Start of Block
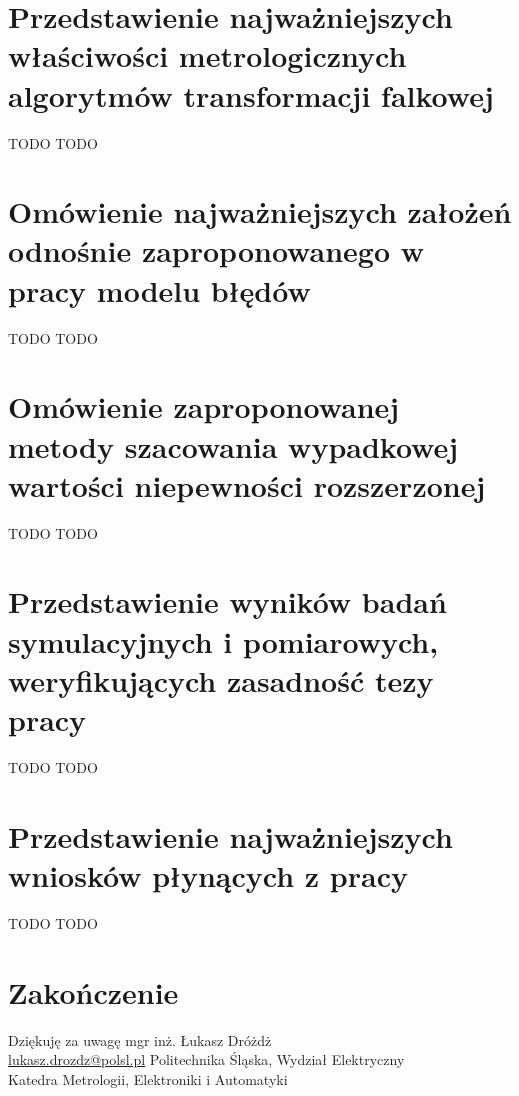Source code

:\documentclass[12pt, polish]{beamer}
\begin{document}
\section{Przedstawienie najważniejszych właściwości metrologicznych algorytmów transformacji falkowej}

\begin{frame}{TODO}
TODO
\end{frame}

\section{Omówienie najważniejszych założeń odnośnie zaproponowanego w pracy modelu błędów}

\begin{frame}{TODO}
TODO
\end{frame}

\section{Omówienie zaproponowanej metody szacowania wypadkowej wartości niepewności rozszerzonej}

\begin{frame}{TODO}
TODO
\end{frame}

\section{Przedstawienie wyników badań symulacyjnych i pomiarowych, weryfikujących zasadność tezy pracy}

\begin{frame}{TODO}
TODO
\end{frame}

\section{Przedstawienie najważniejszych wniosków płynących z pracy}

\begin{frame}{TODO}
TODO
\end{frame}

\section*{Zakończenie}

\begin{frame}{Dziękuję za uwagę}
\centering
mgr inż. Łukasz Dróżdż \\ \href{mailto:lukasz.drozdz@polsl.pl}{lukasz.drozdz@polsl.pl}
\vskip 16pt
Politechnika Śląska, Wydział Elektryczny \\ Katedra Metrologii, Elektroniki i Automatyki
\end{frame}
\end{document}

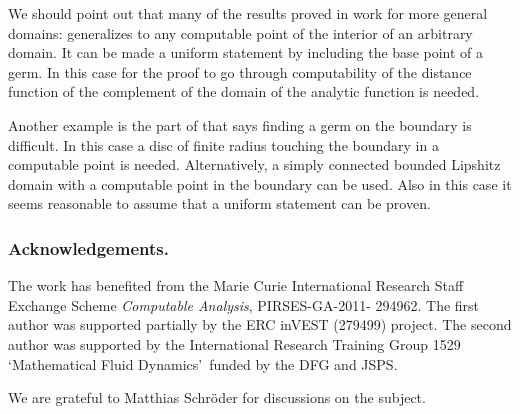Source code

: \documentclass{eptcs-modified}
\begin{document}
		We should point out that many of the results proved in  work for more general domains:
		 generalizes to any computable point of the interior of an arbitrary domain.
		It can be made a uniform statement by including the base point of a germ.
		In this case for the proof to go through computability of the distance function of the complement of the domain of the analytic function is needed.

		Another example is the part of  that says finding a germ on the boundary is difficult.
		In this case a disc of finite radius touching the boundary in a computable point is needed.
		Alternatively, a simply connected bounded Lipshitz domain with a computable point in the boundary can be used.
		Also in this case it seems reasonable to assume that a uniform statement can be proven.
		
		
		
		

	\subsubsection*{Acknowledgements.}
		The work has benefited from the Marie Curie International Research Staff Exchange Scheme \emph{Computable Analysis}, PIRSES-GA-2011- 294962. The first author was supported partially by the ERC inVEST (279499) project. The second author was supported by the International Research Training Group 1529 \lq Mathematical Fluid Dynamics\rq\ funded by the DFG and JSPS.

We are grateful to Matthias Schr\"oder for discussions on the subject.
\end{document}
End of Block
Start of Block
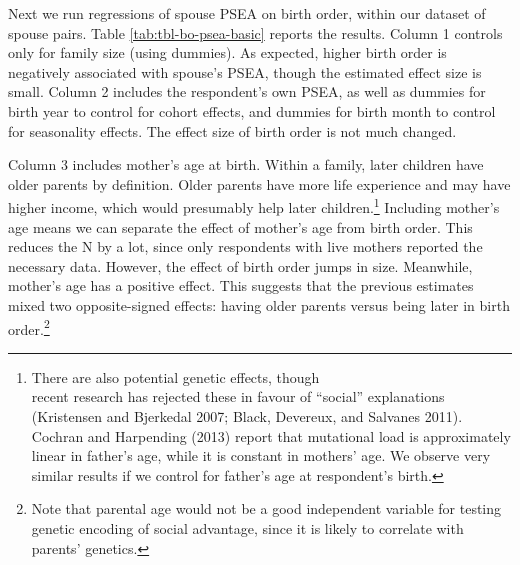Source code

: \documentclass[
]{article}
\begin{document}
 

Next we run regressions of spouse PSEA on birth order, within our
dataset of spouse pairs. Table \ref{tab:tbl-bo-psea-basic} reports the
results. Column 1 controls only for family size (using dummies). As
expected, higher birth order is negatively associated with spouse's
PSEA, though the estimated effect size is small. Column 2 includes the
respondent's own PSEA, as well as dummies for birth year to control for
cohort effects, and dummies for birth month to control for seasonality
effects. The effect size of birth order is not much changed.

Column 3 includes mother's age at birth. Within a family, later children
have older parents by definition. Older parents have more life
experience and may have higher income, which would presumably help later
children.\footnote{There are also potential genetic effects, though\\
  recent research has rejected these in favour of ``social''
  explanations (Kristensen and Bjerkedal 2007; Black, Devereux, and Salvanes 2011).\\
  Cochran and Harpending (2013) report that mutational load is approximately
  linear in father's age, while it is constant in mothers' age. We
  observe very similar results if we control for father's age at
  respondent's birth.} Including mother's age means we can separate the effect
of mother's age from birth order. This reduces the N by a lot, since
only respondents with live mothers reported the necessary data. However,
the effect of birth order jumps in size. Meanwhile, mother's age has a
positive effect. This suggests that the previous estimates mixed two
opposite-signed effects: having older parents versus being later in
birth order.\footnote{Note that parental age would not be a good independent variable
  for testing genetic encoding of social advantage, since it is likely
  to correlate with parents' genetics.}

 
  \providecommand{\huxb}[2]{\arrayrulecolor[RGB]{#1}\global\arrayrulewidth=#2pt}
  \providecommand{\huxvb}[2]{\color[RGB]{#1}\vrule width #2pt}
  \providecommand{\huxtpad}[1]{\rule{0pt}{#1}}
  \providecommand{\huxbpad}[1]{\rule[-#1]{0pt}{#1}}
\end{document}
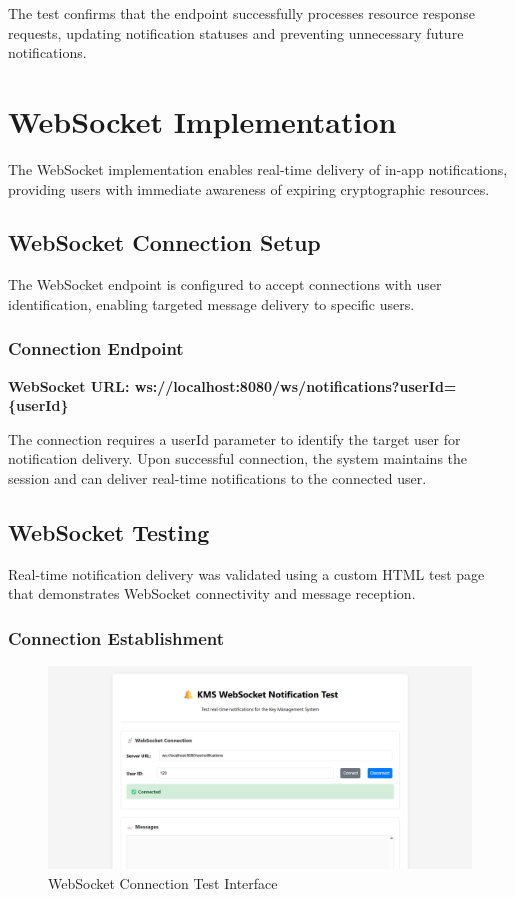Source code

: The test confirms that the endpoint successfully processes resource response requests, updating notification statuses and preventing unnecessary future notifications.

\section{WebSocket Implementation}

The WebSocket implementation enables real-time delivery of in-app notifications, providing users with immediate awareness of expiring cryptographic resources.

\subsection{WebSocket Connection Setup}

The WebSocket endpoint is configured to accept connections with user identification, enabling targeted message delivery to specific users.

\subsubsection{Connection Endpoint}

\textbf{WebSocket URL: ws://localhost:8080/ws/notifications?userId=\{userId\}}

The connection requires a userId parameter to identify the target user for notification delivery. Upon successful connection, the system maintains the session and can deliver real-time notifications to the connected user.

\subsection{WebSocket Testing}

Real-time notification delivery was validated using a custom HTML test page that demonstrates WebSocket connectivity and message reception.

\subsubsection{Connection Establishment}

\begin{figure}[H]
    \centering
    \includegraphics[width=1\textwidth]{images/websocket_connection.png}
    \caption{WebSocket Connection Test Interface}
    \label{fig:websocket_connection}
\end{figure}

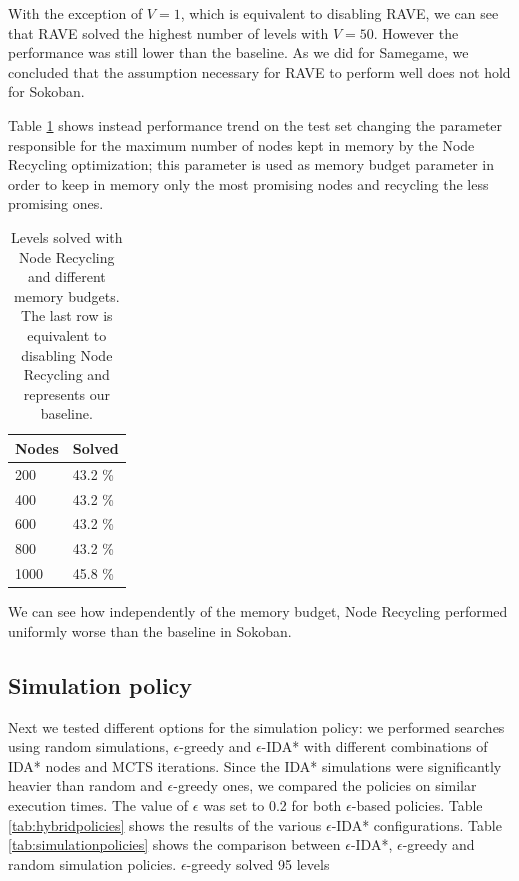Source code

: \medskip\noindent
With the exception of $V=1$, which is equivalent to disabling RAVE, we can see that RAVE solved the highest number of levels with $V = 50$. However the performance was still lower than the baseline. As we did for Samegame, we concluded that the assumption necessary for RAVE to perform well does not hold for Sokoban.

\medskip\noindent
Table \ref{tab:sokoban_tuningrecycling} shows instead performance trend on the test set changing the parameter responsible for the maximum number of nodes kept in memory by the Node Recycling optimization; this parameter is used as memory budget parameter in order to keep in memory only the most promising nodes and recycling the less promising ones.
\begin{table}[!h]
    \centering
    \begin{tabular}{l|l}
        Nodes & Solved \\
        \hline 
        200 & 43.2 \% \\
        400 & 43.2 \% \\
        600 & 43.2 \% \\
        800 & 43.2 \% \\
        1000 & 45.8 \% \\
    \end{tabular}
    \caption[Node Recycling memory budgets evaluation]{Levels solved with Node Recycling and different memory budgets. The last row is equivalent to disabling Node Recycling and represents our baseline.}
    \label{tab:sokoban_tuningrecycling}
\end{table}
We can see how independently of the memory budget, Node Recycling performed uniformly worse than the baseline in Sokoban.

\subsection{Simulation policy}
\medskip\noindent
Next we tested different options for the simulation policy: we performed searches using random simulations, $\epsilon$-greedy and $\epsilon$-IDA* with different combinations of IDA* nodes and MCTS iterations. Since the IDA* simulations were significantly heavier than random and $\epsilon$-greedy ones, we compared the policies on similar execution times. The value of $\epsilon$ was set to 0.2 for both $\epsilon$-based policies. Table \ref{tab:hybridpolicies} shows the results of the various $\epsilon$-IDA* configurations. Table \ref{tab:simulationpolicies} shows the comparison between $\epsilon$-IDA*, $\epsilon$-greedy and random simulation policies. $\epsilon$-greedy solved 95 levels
End of Block
Start of Block
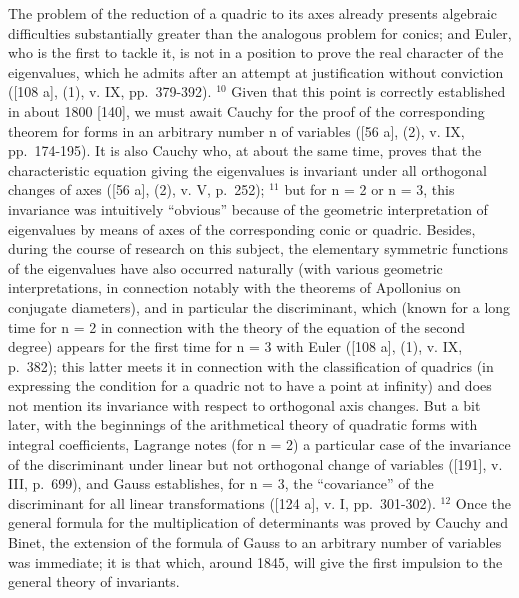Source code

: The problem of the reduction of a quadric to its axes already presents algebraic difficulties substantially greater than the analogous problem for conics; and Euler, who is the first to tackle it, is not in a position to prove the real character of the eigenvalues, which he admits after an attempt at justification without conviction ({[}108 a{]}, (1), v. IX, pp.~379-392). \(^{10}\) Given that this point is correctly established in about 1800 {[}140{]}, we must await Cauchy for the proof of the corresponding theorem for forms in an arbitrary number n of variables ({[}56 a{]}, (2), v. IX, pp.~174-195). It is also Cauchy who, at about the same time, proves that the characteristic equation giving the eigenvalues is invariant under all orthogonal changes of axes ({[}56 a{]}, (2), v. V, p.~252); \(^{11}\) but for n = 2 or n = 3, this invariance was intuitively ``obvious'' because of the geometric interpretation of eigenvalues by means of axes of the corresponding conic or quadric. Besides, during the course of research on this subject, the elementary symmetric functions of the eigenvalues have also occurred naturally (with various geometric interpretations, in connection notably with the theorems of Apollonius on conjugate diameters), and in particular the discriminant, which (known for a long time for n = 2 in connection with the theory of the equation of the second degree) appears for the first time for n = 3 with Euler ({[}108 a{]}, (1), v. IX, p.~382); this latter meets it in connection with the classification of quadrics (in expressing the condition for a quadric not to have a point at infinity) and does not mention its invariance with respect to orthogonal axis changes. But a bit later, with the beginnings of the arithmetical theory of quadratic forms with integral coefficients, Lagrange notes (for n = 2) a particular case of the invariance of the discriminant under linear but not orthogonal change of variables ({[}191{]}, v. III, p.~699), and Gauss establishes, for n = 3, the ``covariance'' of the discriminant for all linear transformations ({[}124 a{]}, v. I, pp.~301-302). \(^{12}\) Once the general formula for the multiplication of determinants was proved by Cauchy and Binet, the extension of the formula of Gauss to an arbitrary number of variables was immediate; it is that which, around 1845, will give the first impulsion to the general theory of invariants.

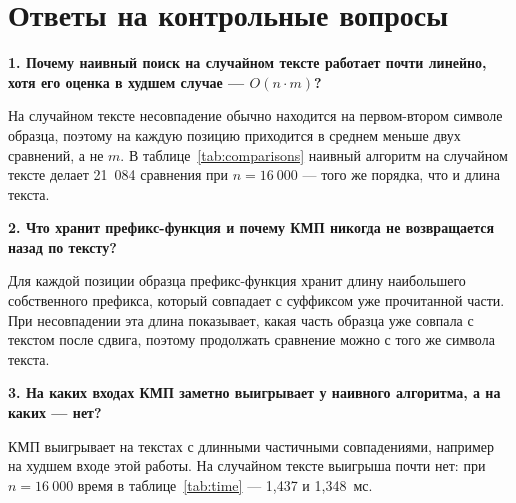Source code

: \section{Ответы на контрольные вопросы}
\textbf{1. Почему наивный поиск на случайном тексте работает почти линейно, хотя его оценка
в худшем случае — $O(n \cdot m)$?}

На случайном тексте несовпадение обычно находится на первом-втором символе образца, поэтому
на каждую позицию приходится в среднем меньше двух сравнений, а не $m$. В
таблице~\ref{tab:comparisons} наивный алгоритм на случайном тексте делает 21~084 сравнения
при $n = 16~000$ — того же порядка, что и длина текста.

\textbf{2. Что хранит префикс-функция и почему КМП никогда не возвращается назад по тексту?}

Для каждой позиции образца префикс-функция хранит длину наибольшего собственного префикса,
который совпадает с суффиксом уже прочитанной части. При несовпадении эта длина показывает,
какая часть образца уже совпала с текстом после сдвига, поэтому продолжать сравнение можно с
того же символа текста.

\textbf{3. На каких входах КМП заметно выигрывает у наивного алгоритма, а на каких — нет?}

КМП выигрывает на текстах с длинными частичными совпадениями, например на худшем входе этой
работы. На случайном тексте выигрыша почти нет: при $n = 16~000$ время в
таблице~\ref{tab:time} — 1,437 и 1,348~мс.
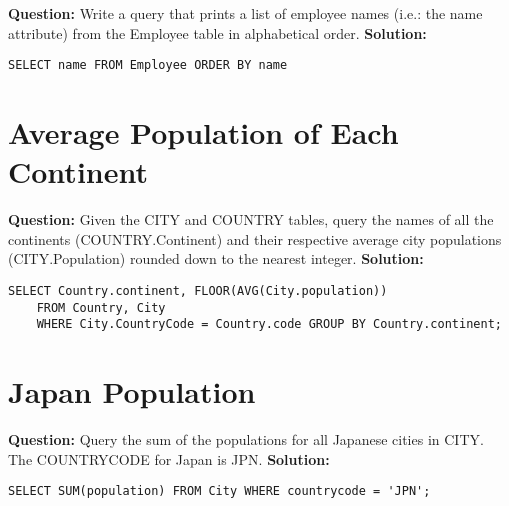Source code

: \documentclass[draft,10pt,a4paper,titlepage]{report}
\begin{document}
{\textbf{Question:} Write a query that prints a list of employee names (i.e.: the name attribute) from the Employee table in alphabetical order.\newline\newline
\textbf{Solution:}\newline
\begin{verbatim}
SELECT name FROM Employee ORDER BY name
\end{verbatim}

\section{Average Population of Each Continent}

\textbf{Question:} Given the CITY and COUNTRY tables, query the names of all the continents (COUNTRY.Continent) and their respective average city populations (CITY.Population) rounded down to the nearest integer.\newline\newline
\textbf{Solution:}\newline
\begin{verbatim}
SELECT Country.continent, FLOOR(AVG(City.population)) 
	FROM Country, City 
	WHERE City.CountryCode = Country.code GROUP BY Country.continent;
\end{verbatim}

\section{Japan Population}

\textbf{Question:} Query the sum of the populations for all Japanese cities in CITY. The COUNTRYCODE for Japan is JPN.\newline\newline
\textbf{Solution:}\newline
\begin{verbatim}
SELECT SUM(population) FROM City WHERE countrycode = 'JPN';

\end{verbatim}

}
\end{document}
End of Block
**Exercise aim:** The only acceptable answer is a number: how many lines in the data above hold the word "parameter".

**Response box:** 2